Tata Realty & Infrastructure, the real estate company owned by Tata Sons, is scaling up its presence in commercial properties as it looks to build 45 million sq ft of such properties in 7-8 years. Sanjay Dutt, managing director and chief executive of the company tells Raghavendra Kamath that the company has done big leasing deals during the lockdown and seen good traction in housing sales. Excerpts:
Q. Several companies have given up Office spaces and ended leases. What has your experience been?
A. Our Intellion Parks, Intellion Edge and Intellion Square, with over 6.3 million sq ft, have over 94 per cent occupancy. We have signed a term sheet of 800,000 square feet in Intellion Park, Navi Mumbai. We have also leased a 450,000 sq ft full building to a Fortune-10 tech giant in Intellion Edge, Gurgaon. We have mostly Fortune-500 clients across our assets.
Besides that, tenants can not exit mid way. Most of the clients spend Rs 2,000-4,000 per sq ft on interiors, which means they spend nearly as much as a developer spends on construction. Besides, several tenants enjoy SEZ and tax benefits. Why would they lose out on that?
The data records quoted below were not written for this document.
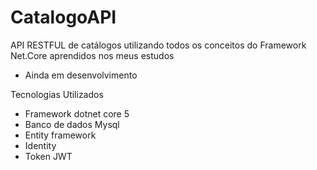 # CatalogoAPI

API RESTFUL de catálogos utilizando todos os conceitos do Framework Net.Core  aprendidos nos  meus estudos

- Ainda em desenvolvimento

Tecnologias  Utilizados

- Framework dotnet core 5 
- Banco de dados Mysql 
- Entity framework
- Identity
- Token JWT



 
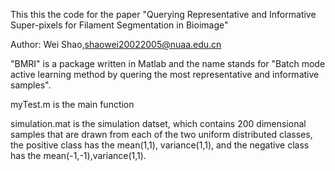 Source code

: This this the code for the paper "Querying Representative and Informative Super-pixels for Filament Segmentation in Bioimage"

Author: Wei Shao,shaowei20022005@nuaa.edu.cn

"BMRI" is a package written in Matlab and the name stands for "Batch mode active learning method by quering the most representative and informative samples". 

myTest.m is the main function 

simulation.mat is the simulation datset, which contains 200 dimensional samples that are drawn from each of the two uniform distributed classes, the positive class has the mean(1,1), variance(1,1), and the negative class has the mean(-1,-1),variance(1,1). 

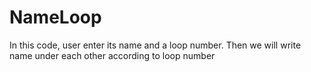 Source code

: # NameLoop
In this code, user enter its name and a loop number. Then we will write name under each other
according to loop number
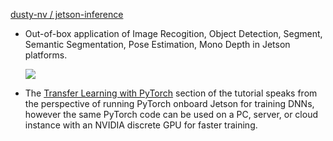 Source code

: 
[dusty-nv / jetson-inference](https://github.com/dusty-nv/jetson-inference)

- Out-of-box application of Image Recogition, Object Detection, Segment, Semantic Segmentation, Pose Estimation, Mono Depth in Jetson platforms.

  ![](https://github.com/dusty-nv/jetson-inference/raw/dev/docs/images/deep-vision-primitives.jpg)

- The [Transfer Learning with PyTorch](https://github.com/dusty-nv/jetson-inference/blob/master/docs/pytorch-transfer-learning.md) section of the tutorial speaks from the perspective of running PyTorch onboard Jetson for training DNNs, however the same PyTorch code can be used on a PC, server, or cloud instance with an NVIDIA discrete GPU for faster training.
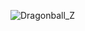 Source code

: ![Dragonball_Z](https://github.com/Acceleration-Industries/Dragonball__Z/assets/97082653/395b7a3c-5c5c-4abb-835c-7f1d9eab51db)

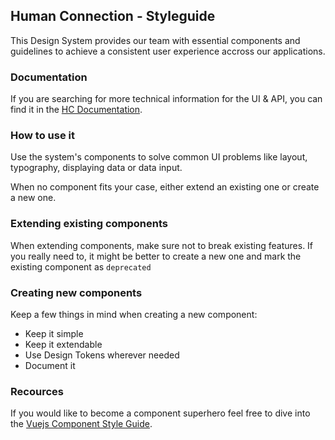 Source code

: ## Human Connection - Styleguide

This Design System provides our team with essential components and guidelines to achieve a consistent user experience accross our applications.

### Documentation

If you are searching for more technical information for the UI & API, you can find it in the [HC Documentation](https://docs.human-connection.org).

### How to use it

Use the system's components to solve common UI problems like layout, typography, displaying data or data input.

When no component fits your case, either extend an existing one or create a new one.

### Extending existing components

When extending components, make sure not to break existing features. If you really need to, it might be better to create a new one and mark the existing component as `deprecated`

### Creating new components

Keep a few things in mind when creating a new component:
* Keep it simple
* Keep it extendable
* Use Design Tokens wherever needed
* Document it

### Recources 

If you would like to become a component superhero feel free to dive into the [Vuejs Component Style Guide](https://pablohpsilva.github.io/vuejs-component-style-guide/#/).
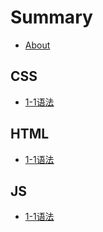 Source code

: # Summary

* [About](./README.md)

## CSS

* [1-1语法](./CSS/1-1语法.md)

## HTML

* [1-1语法](./HTML/1-1语法.md)

## JS

* [1-1语法](./JS/1-1语法.md)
Q. Recently, you said you will develop 45 million sq ft in 7-8 years. Isn't that too ambitious?
A. We are not doing that without demand. In many of our projects, we are in the design stage and are seeking approvals and so on. We are not building everything in one year. If demand comes back in time, we will be able to increase development. As and when we get approvals, we can quickly scale up. We will be doing development in different cities at different times. We are also doing built-to-suit projects. We have up to 20 million sq ft from existing land, of which 6.3 million sq ft is leased. Another few term sheets in Bengaluru, Pune and Chennai would add another to 12-14 million sq ft.
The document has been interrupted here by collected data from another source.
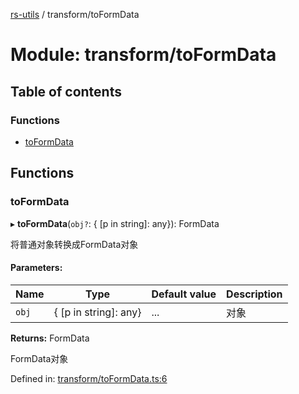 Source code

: [rs-utils](../README.md) / transform/toFormData

# Module: transform/toFormData

## Table of contents

### Functions

- [toFormData](transform_toformdata.md#toformdata)

## Functions

### toFormData

▸ **toFormData**(`obj?`: { [p in string]: any}): FormData

将普通对象转换成FormData对象

#### Parameters:

Name | Type | Default value | Description |
------ | ------ | ------ | ------ |
`obj` | { [p in string]: any} | ... | 对象   |

**Returns:** FormData

FormData对象

Defined in: [transform/toFormData.ts:6](https://github.com/HanZhaorz/rs-utils/blob/c9a74b1/src/transform/toFormData.ts#L6)
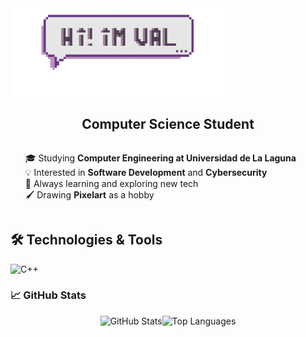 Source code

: <!-- Banner -->
<img src="./images/text-box-val.png" alt="Header Banner" width="70%"/>
<h2 align="center"> Computer Science Student </h2>

<!-- About Me -->
<div style="display: flex; align-items: left; justify-content: left;">
  <div>
    <ul style="list-style: none;">
      <li>🎓 Studying <b>Computer Engineering at Universidad de La Laguna</b></li>
      <li>💡 Interested in <b>Software Development</b> and <b>Cybersecurity</b></li>
      <li>🌱 Always learning and exploring new tech</li>
      <li>🖌️ Drawing <b>Pixelart</b> as a hobby
    </ul>
  </div>
</div>

## 🛠️ Technologies & Tools
![C++](https://img.shields.io/badge/-C++-00599C?style=flat&logo=c%2B%2B&logoColor=white)



### 📈 GitHub Stats
<div style="display: flex; justify-content: center;">
  <img src="https://github-readme-stats.vercel.app/api?username=ValBoschP&show_icons=true&theme=radical" alt="GitHub Stats" height="180px" />
  <img src="https://github-readme-stats.vercel.app/api/top-langs/?username=ValBoschP&layout=compact&theme=radical" alt="Top Languages" height="180px" />
</div>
Q. So, are you becoming an office property-focused developer now?
A. We are already strong in residential and are present in 15 cities. We are scaling up office properties because of demand. It makes sense for us to grow commercial now. We are also doing data centres. In some point in time in future, we will also explore warehousing.
Q. What is the progress on your REIT plans?
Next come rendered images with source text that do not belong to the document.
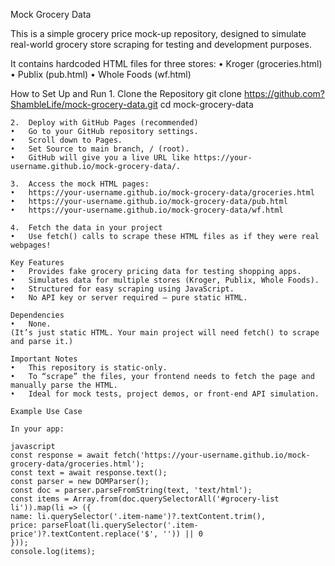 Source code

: Mock Grocery Data

This is a simple grocery price mock-up repository, designed to simulate real-world grocery store scraping for testing and development purposes.

It contains hardcoded HTML files for three stores:
	•	Kroger (groceries.html)
	•	Publix (pub.html)
	•	Whole Foods (wf.html)

   How to Set Up and Run
	1.	Clone the Repository
        git clone https://github.com?ShambleLife/mock-grocery-data.git
        cd mock-grocery-data

    2.	Deploy with GitHub Pages (recommended)
	•	Go to your GitHub repository settings.
	•	Scroll down to Pages.
	•	Set Source to main branch, / (root).
	•	GitHub will give you a live URL like https://your-username.github.io/mock-grocery-data/.

    3.	Access the mock HTML pages:
	•	https://your-username.github.io/mock-grocery-data/groceries.html
	•	https://your-username.github.io/mock-grocery-data/pub.html
	•	https://your-username.github.io/mock-grocery-data/wf.html

    4.	Fetch the data in your project
	•	Use fetch() calls to scrape these HTML files as if they were real webpages!

    Key Features
	•	Provides fake grocery pricing data for testing shopping apps.
	•	Simulates data for multiple stores (Kroger, Publix, Whole Foods).
	•	Structured for easy scraping using JavaScript.
	•	No API key or server required — pure static HTML.

    Dependencies
	•	None.
    (It’s just static HTML. Your main project will need fetch() to scrape and parse it.)

    Important Notes
	•	This repository is static-only.
	•	To “scrape” the files, your frontend needs to fetch the page and manually parse the HTML.
	•	Ideal for mock tests, project demos, or front-end API simulation.

    Example Use Case

    In your app:

    javascript
    const response = await fetch('https://your-username.github.io/mock-grocery-data/groceries.html');
    const text = await response.text();
    const parser = new DOMParser();
    const doc = parser.parseFromString(text, 'text/html');
    const items = Array.from(doc.querySelectorAll('#grocery-list li')).map(li => ({
    name: li.querySelector('.item-name')?.textContent.trim(),
    price: parseFloat(li.querySelector('.item-price')?.textContent.replace('$', '')) || 0
    }));
    console.log(items);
A. We are qualified to do REIT even today, but will scale up our portfolio. Intellion Park SEZ will get occupation certificate for 800,000 sq ft by December and for another 800,000 sq ft in a year.
Q. What is the scene in residential properties?
A. South was better than West and North during Covid. Now West has also bounced back. We struggled in the first quarter like other developers. We had much better Q2. We saw 15 per cent sales growth in Q2 on a yearly basis. In September, we saw 2.5 times the sale of August. Since September, we are seeing more demand for larger houses.
We have 80 per cent of last year’s revenues. My sense is that if the festive season and last quarter go well, we will reduce the gap. We will meet or exceed last year’s numbers.
We've mobilised construction workers faster than others. Pre-0covid, we had 3,500 hands. Now we have 5,000. Because of our ready-to-move inventory which doesn't attract GST, and promotion schemes, we're able to get good sales traction.
Q. What is your take on office absorption in the country this year.
A. Between January and September this year, 22 million sq ft of space was committed in the country. About 16 million sq ft came during Covid. If you recall, during the global financial crisis of 2008, office absorption declined to 19 million sq ft in the country. What we are facing now is Covid which is really disruptive and we have still not recovered. But our office demand suggests India clearly has an advantageous position in this disruption. Last year the country saw office absorption of 49 million sq ft. In one and a half to two years, you will see India touching 30-35 million sq ft of office absorption.